After languishing for over a decade on my TBR list,I'd enjoyed Bastard out of Carolina. Seeing that Dorothy Allison had written several other books, I was determined to give one of them a whirl. I wound up with Cavedweller. I'm still not sure what to make of it.
I loved Bastard out of Carolina for its honest, unflinching look at both childhood and poverty, and for its vivid, complex characters. Cavedweller's characters were outstanding, but its aim less focused, its purpose less clear. It promises at first to be somewhat of a darker and more white trash version of the Reese Witherspoon movie Sweet Home Alabama: the main character, Delia, had run off to L.A. over a decade ago to seek her fortune as a singer and escape an abusive marriage. After the man she left home with dies in a motorcycle crash, she takes their daughter home to Georgia to reconcile with the two daughters she left behind when fleeing her marriage, and to face the rest of her old demons.
However, the tale doesn't stop there. I've read books that I felt took way too long to get to the point, 1000-page tales that could've been told in less than half of that. This is one of the only books I've read where the tale itself seems to spin out for far too long. Somewhere, the story stops belonging to Delia, and the disparate tales of her three daughters take over: Amanda, the religious fanatic who chooses early marriage and motherhood; the rebellious Dede, who sluts around and works a variety of jobs before settling down with someone most unexpected; and Cissy, the daughter from L.A., who finds herself at the bottom of the town's network of caves. Delia becomes barely a secondary character in her own story. Everything from her tale fades: her daughters grown, her abusive husband dead, the grandfather who raised her barely making an appearance.

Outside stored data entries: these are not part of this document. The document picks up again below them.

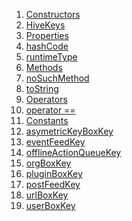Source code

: 1.  [Constructors](constants_constants/HiveKeys-class.html#constructors)
2.  [HiveKeys](constants_constants/HiveKeys/HiveKeys.html)
3.  [Properties](constants_constants/HiveKeys-class.html#instance-properties)
4.  [hashCode](https://api.flutter.dev/flutter/dart-core/Object/hashCode.html)
5.  [runtimeType](https://api.flutter.dev/flutter/dart-core/Object/runtimeType.html)
6.  [Methods](constants_constants/HiveKeys-class.html#instance-methods)
7.  [noSuchMethod](https://api.flutter.dev/flutter/dart-core/Object/noSuchMethod.html)
8.  [toString](https://api.flutter.dev/flutter/dart-core/Object/toString.html)
9.  [Operators](constants_constants/HiveKeys-class.html#operators)
10. [operator
    ==](https://api.flutter.dev/flutter/dart-core/Object/operator_equals.html)
11. [Constants](constants_constants/HiveKeys-class.html#constants)
12. [asymetricKeyBoxKey](constants_constants/HiveKeys/asymetricKeyBoxKey-constant.html)
13. [eventFeedKey](constants_constants/HiveKeys/eventFeedKey-constant.html)
14. [offlineActionQueueKey](constants_constants/HiveKeys/offlineActionQueueKey-constant.html)
15. [orgBoxKey](constants_constants/HiveKeys/orgBoxKey-constant.html)
16. [pluginBoxKey](constants_constants/HiveKeys/pluginBoxKey-constant.html)
17. [postFeedKey](constants_constants/HiveKeys/postFeedKey-constant.html)
18. [urlBoxKey](constants_constants/HiveKeys/urlBoxKey-constant.html)
19. [userBoxKey](constants_constants/HiveKeys/userBoxKey-constant.html)
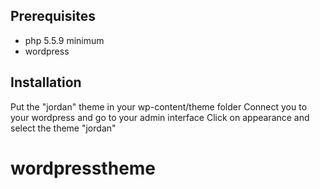 
## Prerequisites

- php 5.5.9 minimum
- wordpress

## Installation

Put the "jordan" theme in your wp-content/theme folder 
Connect you to your wordpress and go to your admin interface
Click on appearance and select the theme "jordan"


# wordpresstheme
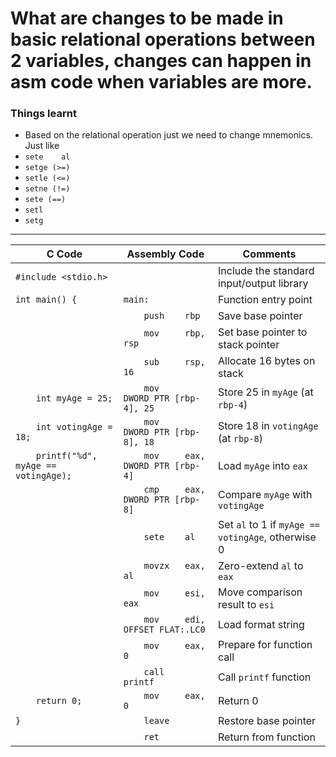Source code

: # What are changes to be made in basic relational operations between 2 variables, changes can happen in asm code when variables are more.
### Things learnt
  - Based on the relational operation just we need to change mnemonics. Just like
  - `sete    al`
  - `setge (>=)`
  - `setle (<=)`
  - `setne (!=)`
  - `sete (==)`
  - `setl`
  - `setg`
---

| C Code | Assembly Code | Comments |
|--------|----------------|----------|
| `#include <stdio.h>` | | Include the standard input/output library |
| `int main() {` | `main:` | Function entry point |
| | `    push    rbp` | Save base pointer |
| | `    mov     rbp, rsp` | Set base pointer to stack pointer |
| | `    sub     rsp, 16` | Allocate 16 bytes on stack |
| `    int myAge = 25;` | `    mov     DWORD PTR [rbp-4], 25` | Store 25 in `myAge` (at `rbp-4`) |
| `    int votingAge = 18;` | `    mov     DWORD PTR [rbp-8], 18` | Store 18 in `votingAge` (at `rbp-8`) |
| `    printf("%d", myAge == votingAge);` | `    mov     eax, DWORD PTR [rbp-4]` | Load `myAge` into `eax` |
| | `    cmp     eax, DWORD PTR [rbp-8]` | Compare `myAge` with `votingAge` |
| | `    sete    al` | Set `al` to 1 if `myAge == votingAge`, otherwise 0 |
| | `    movzx   eax, al` | Zero-extend `al` to `eax` |
| | `    mov     esi, eax` | Move comparison result to `esi` |
| | `    mov     edi, OFFSET FLAT:.LC0` | Load format string |
| | `    mov     eax, 0` | Prepare for function call |
| | `    call    printf` | Call `printf` function |
| `    return 0;` | `    mov     eax, 0` | Return 0 |
| `}` | `    leave` | Restore base pointer |
| | `    ret` | Return from function |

If this was meant to be an epic, there's not enough "epic" here: barely any struggle in the lives of the girls, including the struggle to find themselves (they all seem pretty damn sure) or become a family (which they never really achieve: Dede and Cissy have a more friendlike relationship, while Amanda rejects the sinful duo in favor of her more godly church pals). It's a rather long denouement to what starts as an exciting tale, and only Allison's skill as a writer keeps you intrigued.